As I began working on the assignment sheet, however, I grew doubtful: Was this too “easy” for a final assignment? Would it fail to engage or challenge my students’ critical thinking skills? Did it somehow reflect poorly on me as an instructor (was I not being “hard” enough with them)? In questioning myself this way, I was unknowingly reinforcing the composition/creative writing binary that Gammarino discusses and hopes to destroy: that composition demands discipline and active intellectual participation, while creative writing “does not engage the critical faculties in any potentially meaningful way” (21).
My solution, then, was to add more “rigorous” features to the final assignment: my students will rewrite their personal narrative in the voice of one of the authors we’ve read this semester, and they will conduct research on the author’s style, genre, artistic period, etc., ultimately producing an annotated bibliography with a minimum of four sources. This, in my mind, was the only way I could justify assigning a creative project in a first year composition course–not because I believe fiction to be a lesser form of writing (quite the opposite), but because I worried that this sort of assignment belonged in a creative writing workshop more so than a composition classroom.

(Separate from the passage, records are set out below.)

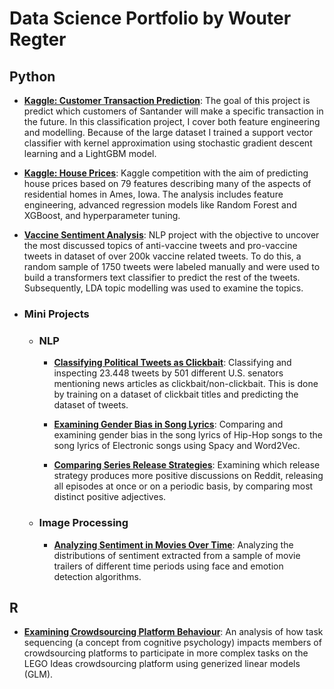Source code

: # Data Science Portfolio by Wouter Regter


## Python

- [**Kaggle: Customer Transaction Prediction**](https://github.com/wouterregter/data_science_portfolio/blob/master/Kaggle%20Customer%20Transaction%20Prediction/Kaggle%20Customer%20Transaction%20Prediction.ipynb): The goal of this project is predict which customers of Santander will make a specific transaction in the future. In this classification project, I cover both feature engineering and modelling. Because of the large dataset I trained a support vector classifier with kernel approximation using stochastic gradient descent learning and a LightGBM model.

- [**Kaggle: House Prices**](https://github.com/wouterregter/data_science_portfolio/blob/master/Kaggle%20Housing%20Prices/Kaggle%20House%20Prices.ipynb): Kaggle competition with the aim of predicting house prices based on 79 features describing many of the aspects of residential homes in Ames, Iowa. The analysis includes feature engineering, advanced regression models like Random Forest and XGBoost, and hyperparameter tuning.

- [**Vaccine Sentiment Analysis**](https://github.com/wouterregter/data_science_portfolio/blob/master/Vaccine%20Sentiment%20Modelling/Vaccine%20Sentiment%20Analysis.ipynb): NLP project with the objective to uncover the most discussed topics of anti-vaccine tweets and pro-vaccine tweets in dataset of over 200k vaccine related tweets. To do this, a random sample of 1750 tweets were labeled manually and were used to build a transformers text classifier to predict the rest of the tweets. Subsequently, LDA topic modelling was used to examine the topics.

- ### Mini Projects 
	- ### NLP

		- [**Classifying Political Tweets as Clickbait**](https://github.com/wouterregter/data_science_portfolio/blob/master/Mini%20Projects/Classifying%20News%20Articles%20as%20Clickbait.ipynb): Classifying and inspecting 23.448 tweets by 501 different U.S. senators mentioning news articles as clickbait/non-clickbait. This is done by training on a dataset of clickbait titles and predicting the dataset of tweets.

		- [**Examining Gender Bias in Song Lyrics**](https://github.com/wouterregter/data_science_portfolio/blob/master/Mini%20Projects/Examining%20Gender%20Bias%20in%20Song%20Lyrics.ipynb): Comparing and examining gender bias in the song lyrics of Hip-Hop songs to the song lyrics of Electronic songs using Spacy and Word2Vec.

		- [**Comparing Series Release Strategies**](https://github.com/wouterregter/data_science_portfolio/blob/master/Mini%20Projects/Comparing%20Series%20Release%20Strategies.ipynb): Examining which release strategy produces more positive discussions on Reddit, releasing all episodes at once or on a periodic basis, by comparing most distinct positive adjectives.

	- ### Image Processing
		- [**Analyzing Sentiment in Movies Over Time**](https://github.com/wouterregter/data_science_portfolio/blob/master/Mini%20Projects/Analyzing%20Emotions%20in%20Movies%20Over%20Time.ipynb): Analyzing the distributions of sentiment extracted from a sample of movie trailers of different time periods using face and emotion detection algorithms.	

## R

- [**Examining Crowdsourcing Platform Behaviour**](https://rpubs.com/wouterregter/735365): An analysis of how task sequencing (a concept from cognitive psychology) impacts members of crowdsourcing platforms to participate in more complex tasks on the LEGO Ideas crowdsourcing platform using generized linear models (GLM).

I don’t regret adding these requirements to the assignment (especially because I wanted to ensure that my students gain some experience with scholarly research), but after reading Gammarino’s piece, I am less concerned with maintaining a rigid division between creative writing and composition in my classroom. As Gammarino points out, “the writer of fiction, like the writer of arguments, is constantly making rhetorical choices…Like a well-crafted argument, an effective fiction anticipates reader responses and plays off of them” (24). Put simply, teaching creative writing does not have to be incompatible with teaching critical analysis or rhetorical devices.